The difference between mission and missional is about being out in the world in relationship with neighbors, recognizing that God is at work there rather than “the western arrogance” of “we have God and will give you God.”

She further described missional transformation:

• It’s about the church discerning where God/the Spirit is at work in the world and partnering with God there.

• It’s a process, not a program.

• It’s to listen to neighbors and build relationships, not a church growth strategy to get people to church.

• It’s about listening for and seeing God in the neighborhood, in Scriptures and in each other.

• It’s also about experimenting with ways to join God in what God is already doing, then reflecting on the action. 

• It’s acting and reflecting, and then acting and reflecting again.

• It’s about humility and recognizing that we do not have all the answers,” Sheryl said.

Regional bodies often do mission programs to serve neighbors.  Missional is getting to know neighbors to be in relationship.

“Hospitality is a big theme,” Sheryl added.  “Often churches control hospitality, inviting people to come be with us within the four walls of our building.  Transformation is to go out beyond the four walls to meet people to develop relationships.

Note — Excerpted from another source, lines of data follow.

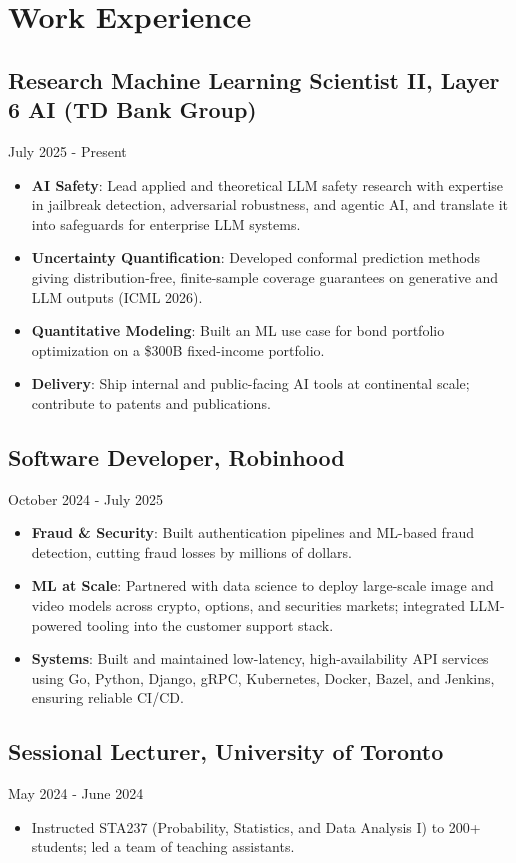 \section{Work Experience}
\subsection{Research Machine Learning Scientist II, Layer 6 AI (TD Bank Group)}{July 2025 - Present}
\begin{itemize}[leftmargin=*]
\item \textbf{AI Safety}: Lead applied and theoretical LLM safety research with expertise in jailbreak detection, adversarial robustness, and agentic AI, and translate it into safeguards for enterprise LLM systems.
\item \textbf{Uncertainty Quantification}: Developed conformal prediction methods giving distribution-free, finite-sample coverage guarantees on generative and LLM outputs (ICML 2026).
\item \textbf{Quantitative Modeling}: Built an ML use case for bond portfolio optimization on a \$300B fixed-income portfolio.
\item \textbf{Delivery}: Ship internal and public-facing AI tools at continental scale; contribute to patents and publications.
\end{itemize}

\subsection{Software Developer, Robinhood}{October 2024 - July 2025}
\begin{itemize}[leftmargin=*]
\item \textbf{Fraud \& Security}: Built authentication pipelines and ML-based fraud detection, cutting fraud losses by millions of dollars.
\item \textbf{ML at Scale}: Partnered with data science to deploy large-scale image and video models across crypto, options, and securities markets; integrated LLM-powered tooling into the customer support stack.
\item \textbf{Systems}: Built and maintained low-latency, high-availability API services using Go, Python, Django, gRPC, Kubernetes, Docker, Bazel, and Jenkins, ensuring reliable CI/CD.
\end{itemize}
\subsection{Sessional Lecturer, University of Toronto}{May 2024 - June 2024}
\begin{itemize}[leftmargin=*]
\item Instructed STA237 (Probability, Statistics, and Data Analysis I) to 200+ students; led a team of teaching assistants.
\end{itemize}

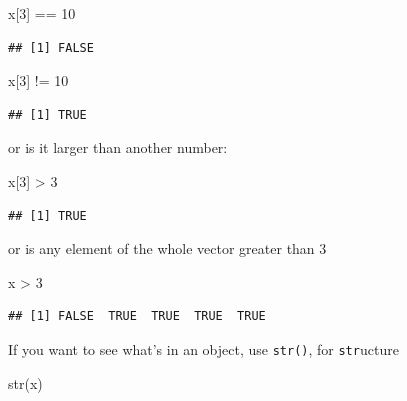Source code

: \documentclass[
]{article}
\newenvironment{Shaded}{\begin{snugshade}}{\end{snugshade}}
\newcommand{\DecValTok}[1]{\textcolor[rgb]{0.00,0.00,0.81}{#1}}
\newcommand{\FunctionTok}[1]{\textcolor[rgb]{0.00,0.00,0.00}{#1}}
\newcommand{\NormalTok}[1]{#1}
\newcommand{\SpecialCharTok}[1]{\textcolor[rgb]{0.00,0.00,0.00}{#1}}
\begin{document}
\begin{Shaded}
\begin{Highlighting}[]
\NormalTok{x[}\DecValTok{3}\NormalTok{] }\SpecialCharTok{==} \DecValTok{10}
\end{Highlighting}
\end{Shaded}

\begin{verbatim}
## [1] FALSE
\end{verbatim}

\begin{Shaded}
\begin{Highlighting}[]
\NormalTok{x[}\DecValTok{3}\NormalTok{] }\SpecialCharTok{!=} \DecValTok{10}
\end{Highlighting}
\end{Shaded}

\begin{verbatim}
## [1] TRUE
\end{verbatim}

or is it larger than another number:

\begin{Shaded}
\begin{Highlighting}[]
\NormalTok{x[}\DecValTok{3}\NormalTok{] }\SpecialCharTok{\textgreater{}} \DecValTok{3}
\end{Highlighting}
\end{Shaded}

\begin{verbatim}
## [1] TRUE
\end{verbatim}

or is any element of the whole vector greater than 3

\begin{Shaded}
\begin{Highlighting}[]
\NormalTok{x }\SpecialCharTok{\textgreater{}} \DecValTok{3}
\end{Highlighting}
\end{Shaded}

\begin{verbatim}
## [1] FALSE  TRUE  TRUE  TRUE  TRUE
\end{verbatim}

If you want to see what's in an object, use \texttt{str()}, for \texttt{str}ucture

\begin{Shaded}
\begin{Highlighting}[]
\FunctionTok{str}\NormalTok{(x)}
\end{Highlighting}
\end{Shaded}
\end{document}
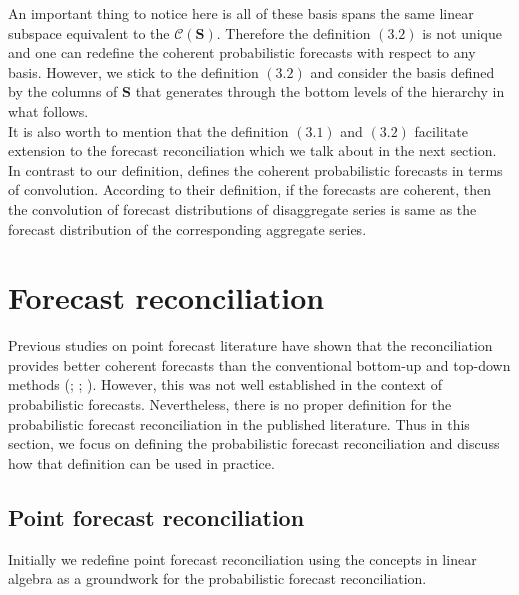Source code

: \documentclass[a4paper, 11pt]{article}
\begin{document}
\noindent
An important thing to notice here is all of these basis spans the same linear subspace equivalent to the $\mathscr{C}(\bm{S})$. Therefore the definition $(3.2)$ is not unique and one can redefine the coherent probabilistic forecasts with respect to any basis. However, we stick to the definition $(3.2)$ and consider the basis defined by the columns of $\bm{S}$ that generates through the bottom levels of the hierarchy in what follows.\\ 

\noindent
It is also worth to mention that the definition $(3.1)$ and $(3.2)$ facilitate extension to the forecast reconciliation which we talk about in the next section. In contrast to our definition, \citet{BenTaieb2017} defines the coherent probabilistic forecasts in terms of convolution. According to their definition, if the forecasts are coherent, then the convolution of forecast distributions of disaggregate series is same as the forecast distribution of the corresponding aggregate series.  

\section{Forecast reconciliation}

Previous studies on point forecast literature have shown that the reconciliation provides better coherent forecasts than the conventional bottom-up and top-down methods (\cite{Hyndman2011}; \cite{VanErven2015a}; \cite{Wickramasuriya2017}). However, this was not well established in the context of probabilistic forecasts. Nevertheless, there is no proper definition for the probabilistic forecast reconciliation in the published literature. Thus in this section, we focus on defining the probabilistic forecast reconciliation and discuss how that definition can be used in practice.  


\subsection{Point forecast reconciliation}

Initially we redefine point forecast reconciliation using the concepts in linear algebra as a groundwork for the probabilistic forecast reconciliation. \\
\end{document}
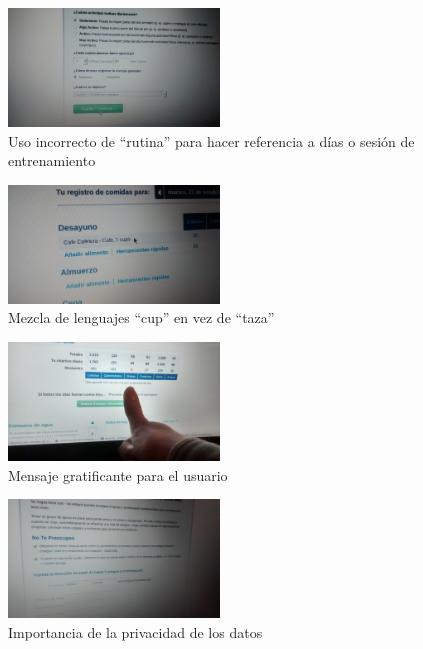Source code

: \documentclass[a4paper]{article}
\begin{document}
			\begin{figure}[!h]
				\centering
				\includegraphics[width=0.5\textwidth]{./figuras/marta1.jpg}
				\caption{Uso incorrecto de ``rutina'' para hacer referencia a días o sesión de entrenamiento}
			\end{figure}
			\begin{figure}[!h]
				\centering
				\includegraphics[width=0.5\textwidth]{./figuras/marta2.jpg}
				\caption{Mezcla de lenguajes ``cup'' en vez de ``taza''}
			\end{figure}
			\begin{figure}[!h]
				\centering
				\includegraphics[width=0.5\textwidth]{./figuras/marta3.jpg}
				\caption{Mensaje gratificante para el usuario}
			\end{figure}
			\begin{figure}[!h]
				\centering
				\includegraphics[width=0.5\textwidth]{./figuras/marta4.jpg}
				\caption{Importancia de la privacidad de los datos}
			\end{figure}
		\FloatBarrier
		
\end{document}
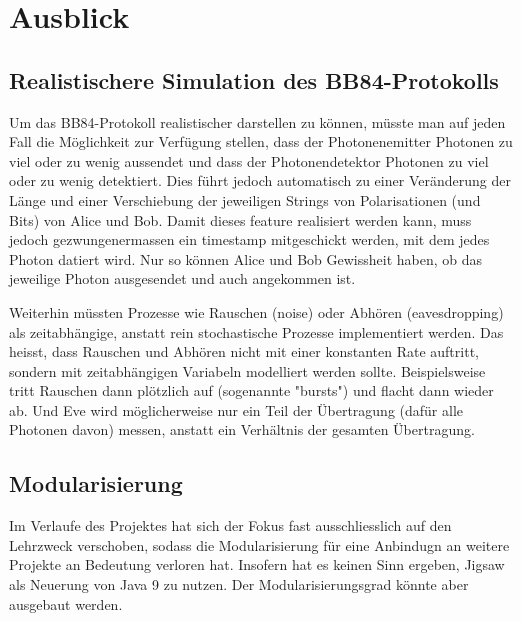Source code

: \documentclass[a4paper,10.2pt,pdftex]{scrartcl}%
\begin{document}
\section{Ausblick}
\subsection{ Realistischere Simulation des BB84-Protokolls}

Um das BB84-Protokoll realistischer darstellen zu können, müsste man auf jeden Fall die Möglichkeit zur Verfügung stellen, dass der Photonenemitter Photonen zu viel oder zu wenig aussendet und dass der Photonendetektor Photonen zu viel oder zu wenig detektiert. Dies führt jedoch automatisch zu einer Veränderung der Länge und einer Verschiebung der jeweiligen Strings von Polarisationen (und Bits) von Alice und Bob. Damit dieses feature realisiert werden kann, muss jedoch gezwungenermassen ein timestamp mitgeschickt werden, mit dem jedes Photon datiert wird. Nur so können Alice und Bob Gewissheit haben, ob das jeweilige Photon ausgesendet und auch angekommen ist.

Weiterhin müssten Prozesse wie Rauschen (noise) oder Abhören (eavesdropping) als zeitabhängige, anstatt rein stochastische Prozesse implementiert werden. Das heisst, dass Rauschen und Abhören nicht mit einer konstanten Rate auftritt, sondern mit zeitabhängigen Variabeln modelliert werden sollte. Beispielsweise tritt Rauschen dann plötzlich auf (sogenannte "bursts") und flacht dann wieder ab. Und Eve wird möglicherweise nur ein Teil der Übertragung (dafür alle Photonen davon) messen, anstatt ein Verhältnis der gesamten Übertragung.

\subsection{Modularisierung}
Im Verlaufe des Projektes hat sich der Fokus fast ausschliesslich auf den Lehrzweck verschoben, sodass die Modularisierung für eine Anbindugn an weitere Projekte an Bedeutung verloren hat. Insofern hat es keinen Sinn ergeben, Jigsaw als Neuerung von Java 9 zu nutzen. Der Modularisierungsgrad könnte aber ausgebaut werden. 
\end{document}
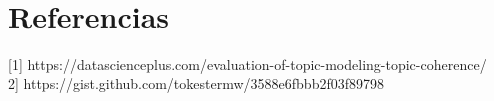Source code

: \documentclass[11pt]{article}
\begin{document}
    \begin{center}
    \end{center}
    { \hspace*{\fill} \\}
    
    \section{Referencias}\label{referencias}

{[}1{]} https://datascienceplus.com/evaluation-of-topic-modeling-topic-coherence/ \\

\noindent {[}2{]} https://gist.github.com/tokestermw/3588e6fbbb2f03f89798


    
    
    
    
\end{document}
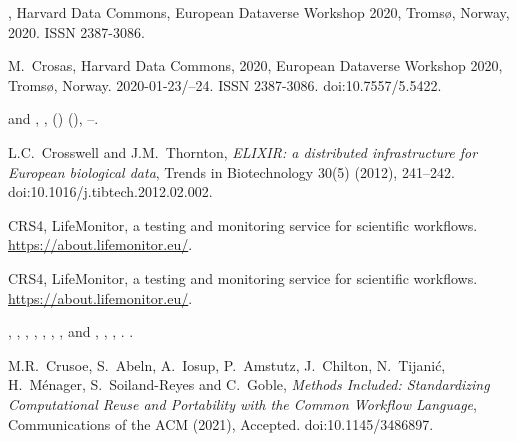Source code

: \documentclass[ds,v1.1.2,openaccess]{iosart2x}%
\begin{document}
\begin{thebibliography}{}
%
\begin{botherref}
,
Harvard Data Commons,
European Dataverse Workshop 2020,
Troms{\o}, Norway,
2020. ISSN 2387-3086.
\end{botherref}
%
\OrigBibText
M.~Crosas,
Harvard Data Commons,
2020,
European Dataverse Workshop 2020, Troms{\o}, Norway. 2020-01-23/--24.
ISSN 2387-3086.
doi:10.7557/5.5422.
\endOrigBibText
{}
\endbibitem

%
\begin{barticle}
 and
,
,
()
(),
--.
\end{barticle}
%
\OrigBibText
L.C.~Crosswell and
J.M.~Thornton,
\textit{{ELIXIR}: a distributed infrastructure for European biological data},
Trends in Biotechnology
30(5)
(2012),
241--242.
doi:10.1016/j.tibtech.2012.02.002.
\endOrigBibText
{}
\endbibitem

%
\begin{botherref}
{CRS4},
{LifeMonitor}, a testing and monitoring service for scientific workflows.
\url{https://about.lifemonitor.eu/}.
\end{botherref}
%
\OrigBibText
CRS4,
{LifeMonitor}, a testing and monitoring service for scientific workflows.
\url{https://about.lifemonitor.eu/}.
\endOrigBibText
{}
\endbibitem

%
\begin{bbook}
,
,
,
,
,
,
,
 and
,
,
,
.
.
\end{bbook}
%
\OrigBibText
M.R.~Crusoe,
S.~Abeln,
A.~Iosup,
P.~Amstutz,
J.~Chilton,
N.~Tijani\'{c},
H.~M\'{e}nager,
S.~Soiland-Reyes and
C.~Goble,
\textit{Methods Included: Standardizing Computational Reuse and Portability
with the Common Workflow Language},
Communications of the ACM
(2021),
Accepted.
doi:10.1145/3486897.
\endOrigBibText
{}
\endbibitem


\end{thebibliography}
\end{document}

Sheryl sees missional transformation happening in presbytery congregations and the presbytery itself, as well as ecumenically.

“The UK faced the demise of Christendom before us,” she said. 

“Even Evangelical and Fundamentalist churches that grew there, as here, have plateaued.”

Ten presbytery congregations are intentionally participating in missional transformation.

 The presbytery process includes ecumenical partners. Disciples, Lutheran, Episcopal and Methodist pastors and members are in a Learning Community.

“It’s uncharted territory, gathering church folks to share stories and listen to where God is at work,” Sheryl said.

The Learning Community for pastors meets four times a year from September to May and the one for congregations and pastors meets three times.  There are 15 pastors. Fifty come to congregational learning communities to learn, try things, come back, share and reflect.

Each group picks one of two questions:

• How do we missionally engage neighbors?

• How do we live sustainably and faithfully in uncertain times?

The learning community has just started experiments and is in the first of two phases.  The presbytery is doing experiments, too.

At business meetings, participants gather in groups of three.  One with a smart phone takes a video of one telling of where he/she has seen God at work or on the road traveling with him or her. 

The video is shared on the website Emmaus 160.  That number is chosen because there are 160 miles east to west in the Presbytery from Ritzville to Montana and because the videos are 160 seconds.

Sheryl distinguished between church questions and God questions: “How can we get more young people in church? Vs. Where is God in the neighborhood leading you to partner?

 “Missional practices affect the presbytery’s culture—how we process, think and decide,” Sheryl said.  “It has made us step back and look at decisions with perspectives informed by Scripture and the Holy Spirit – What is God teaching us?”